MEDIA DUTA, LUWU UTARA — Sebuah kasus perceraian nomor perkara 145/Pdt.G/2024/PA.Msb, menarik perhatian media terjadi di Pengadilan Agama Masamba pada Maret 2024. Seorang istri asal Baebunta, Kabupaten Luwu Utara menggugat cerai suami yang menderita penyakit stroke.
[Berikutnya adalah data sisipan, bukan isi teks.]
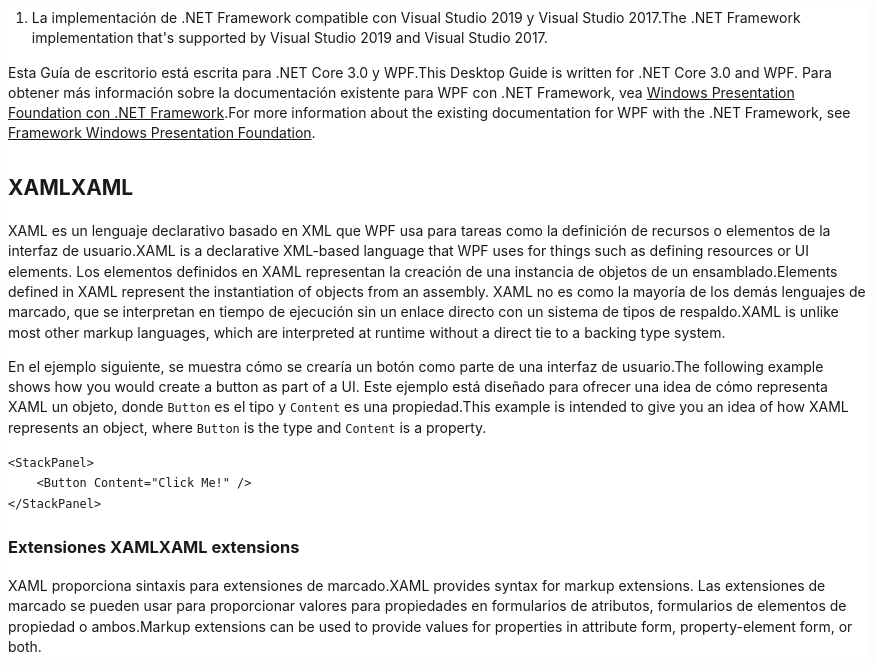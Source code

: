 01. <span data-ttu-id="8b086-111">La implementación de .NET Framework compatible con Visual Studio 2019 y Visual Studio 2017.</span><span class="sxs-lookup"><span data-stu-id="8b086-111">The .NET Framework implementation that's supported by Visual Studio 2019 and Visual Studio 2017.</span></span>

<span data-ttu-id="8b086-112">Esta Guía de escritorio está escrita para .NET Core 3.0 y WPF.</span><span class="sxs-lookup"><span data-stu-id="8b086-112">This Desktop Guide is written for .NET Core 3.0 and WPF.</span></span> <span data-ttu-id="8b086-113">Para obtener más información sobre la documentación existente para WPF con .NET Framework, vea [Windows Presentation Foundation con .NET Framework](../../framework/wpf/index.md).</span><span class="sxs-lookup"><span data-stu-id="8b086-113">For more information about the existing documentation for WPF with the .NET Framework, see [Framework Windows Presentation Foundation](../../framework/wpf/index.md).</span></span>

## <a name="xaml"></a><span data-ttu-id="8b086-114">XAML</span><span class="sxs-lookup"><span data-stu-id="8b086-114">XAML</span></span>

<span data-ttu-id="8b086-115">XAML es un lenguaje declarativo basado en XML que WPF usa para tareas como la definición de recursos o elementos de la interfaz de usuario.</span><span class="sxs-lookup"><span data-stu-id="8b086-115">XAML is a declarative XML-based language that WPF uses for things such as defining resources or UI elements.</span></span> <span data-ttu-id="8b086-116">Los elementos definidos en XAML representan la creación de una instancia de objetos de un ensamblado.</span><span class="sxs-lookup"><span data-stu-id="8b086-116">Elements defined in XAML represent the instantiation of objects from an assembly.</span></span> <span data-ttu-id="8b086-117">XAML no es como la mayoría de los demás lenguajes de marcado, que se interpretan en tiempo de ejecución sin un enlace directo con un sistema de tipos de respaldo.</span><span class="sxs-lookup"><span data-stu-id="8b086-117">XAML is unlike most other markup languages, which are interpreted at runtime without a direct tie to a backing type system.</span></span>

<span data-ttu-id="8b086-118">En el ejemplo siguiente, se muestra cómo se crearía un botón como parte de una interfaz de usuario.</span><span class="sxs-lookup"><span data-stu-id="8b086-118">The following example shows how you would create a button as part of a UI.</span></span> <span data-ttu-id="8b086-119">Este ejemplo está diseñado para ofrecer una idea de cómo representa XAML un objeto, donde `Button` es el tipo y `Content` es una propiedad.</span><span class="sxs-lookup"><span data-stu-id="8b086-119">This example is intended to give you an idea of how XAML represents an object, where `Button` is the type and `Content` is a property.</span></span>

```xaml
<StackPanel>
    <Button Content="Click Me!" />
</StackPanel>
```



### <a name="xaml-extensions"></a><span data-ttu-id="8b086-120">Extensiones XAML</span><span class="sxs-lookup"><span data-stu-id="8b086-120">XAML extensions</span></span>

<span data-ttu-id="8b086-121">XAML proporciona sintaxis para extensiones de marcado.</span><span class="sxs-lookup"><span data-stu-id="8b086-121">XAML provides syntax for markup extensions.</span></span> <span data-ttu-id="8b086-122">Las extensiones de marcado se pueden usar para proporcionar valores para propiedades en formularios de atributos, formularios de elementos de propiedad o ambos.</span><span class="sxs-lookup"><span data-stu-id="8b086-122">Markup extensions can be used to provide values for properties in attribute form, property-element form, or both.</span></span>
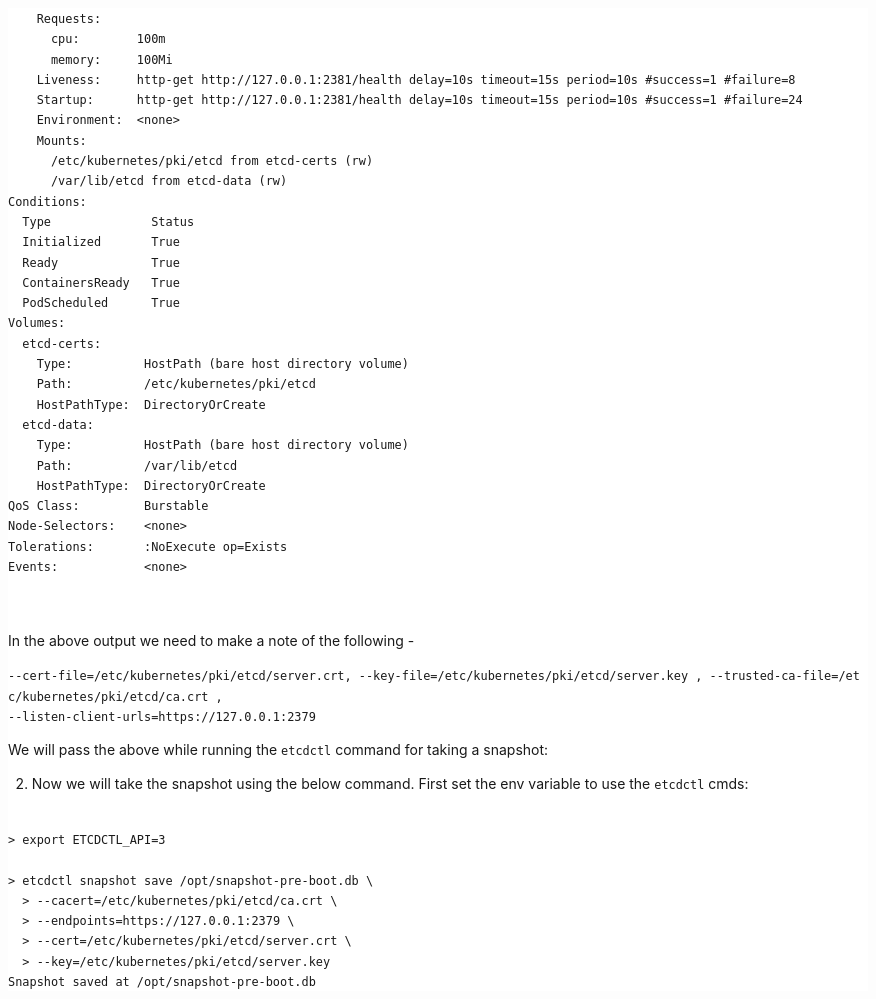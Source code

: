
 ```shell
    Requests:
      cpu:        100m
      memory:     100Mi
    Liveness:     http-get http://127.0.0.1:2381/health delay=10s timeout=15s period=10s #success=1 #failure=8
    Startup:      http-get http://127.0.0.1:2381/health delay=10s timeout=15s period=10s #success=1 #failure=24
    Environment:  <none>
    Mounts:
      /etc/kubernetes/pki/etcd from etcd-certs (rw)
      /var/lib/etcd from etcd-data (rw)
Conditions:
  Type              Status
  Initialized       True 
  Ready             True 
  ContainersReady   True 
  PodScheduled      True 
Volumes:
  etcd-certs:
    Type:          HostPath (bare host directory volume)
    Path:          /etc/kubernetes/pki/etcd
    HostPathType:  DirectoryOrCreate
  etcd-data:
    Type:          HostPath (bare host directory volume)
    Path:          /var/lib/etcd
    HostPathType:  DirectoryOrCreate
QoS Class:         Burstable
Node-Selectors:    <none>
Tolerations:       :NoExecute op=Exists
Events:            <none>



```
In the above output we need to make a note of the following - 

```
--cert-file=/etc/kubernetes/pki/etcd/server.crt, --key-file=/etc/kubernetes/pki/etcd/server.key , --trusted-ca-file=/etc/kubernetes/pki/etcd/ca.crt , 
--listen-client-urls=https://127.0.0.1:2379

```

We will pass the above while running the ```etcdctl``` command  for taking a snapshot:

2) Now we will take the snapshot using the below command. First set the env variable to use the ```etcdctl``` cmds:

```shell

> export ETCDCTL_API=3

> etcdctl snapshot save /opt/snapshot-pre-boot.db \
  > --cacert=/etc/kubernetes/pki/etcd/ca.crt \
  > --endpoints=https://127.0.0.1:2379 \
  > --cert=/etc/kubernetes/pki/etcd/server.crt \
  > --key=/etc/kubernetes/pki/etcd/server.key 
Snapshot saved at /opt/snapshot-pre-boot.db

```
Namun, gugatan tersebut ditolak oleh pengadilan.
Sang istri yang dirahasiakan identitasnya demi menjaga privasi keluarga, mengajukan gugatan cerai dengan alasan pernikahan ia dan suami mulai goyah dan terjadi pertengkaran secara terus menerus disebabkan sifat tergugat yang tempramen dan selalu melampiaskan kemarahannya terhadap penggugat dan anaknya hingga dibarengi dengan kekerasan.
Pada bulan Agustus 2020 tergugat mengidap penyakit stroke dan tidak mampu lagi menjalankan kewajiban memberi nafkah lahir dan batin kepada penggugat. Sekitar bulan Februari 2023 mereka pisah, orang tua tergugat datang menjemput tergugat sehingga penggugat dan tergugat pun tidak pernah lagi tinggal serumah sampai gugatan diajukan.
Namun, Pengadilan Agama Masamba, setelah melalui serangkaian persidangan dan mendengarkan keterangan dari kedua belah pihak, memutuskan untuk menolak gugatan cerai tersebut. Hakim menilai demi menjaga etika dan moral istri serta masyarakat umum, tidak pantas seorang istri hendak melepaskan ikatan perkawinan saat suami dalam kondisi sakit.
“Pernikahan adalah ikatan yang sakral dan harus dihormati, terutama saat salah satu pihak menghadapi kondisi kesehatan yang berat. Adalah tugas pasangan untuk saling mendukung dan membantu satu sama lain dalam keadaan apapun,” ujar wakil kepala Pengadilan Agama Masamba, Fauzi Ahmad Badrul Fuad saat dikonfirmasi awak media di Kantor Pengadilan Agama Masamba, Selasa (4/6/2025)
Selain pertimbangan kode etika dan moral, tergugat juga berjanji kepada penggugat akan merubah semua sikap tempramennya serta akan lebih menyayangi keluarganya ketika tergugat sembuh.
“Majelis hakim berpendapat tidak patut memenuhi tuntutan penggugat saat tergugat masih berupaya memulihkan kesehatan dan berupaya merubah perilakunya terhadap penggugat. Atas pertimbangan ini, sehingga sangat patut Majelis Hakim memberikan kesempatan terhadap tergugat untuk kembali hidup rukun bersama anak dan istrinya,” kuncinya.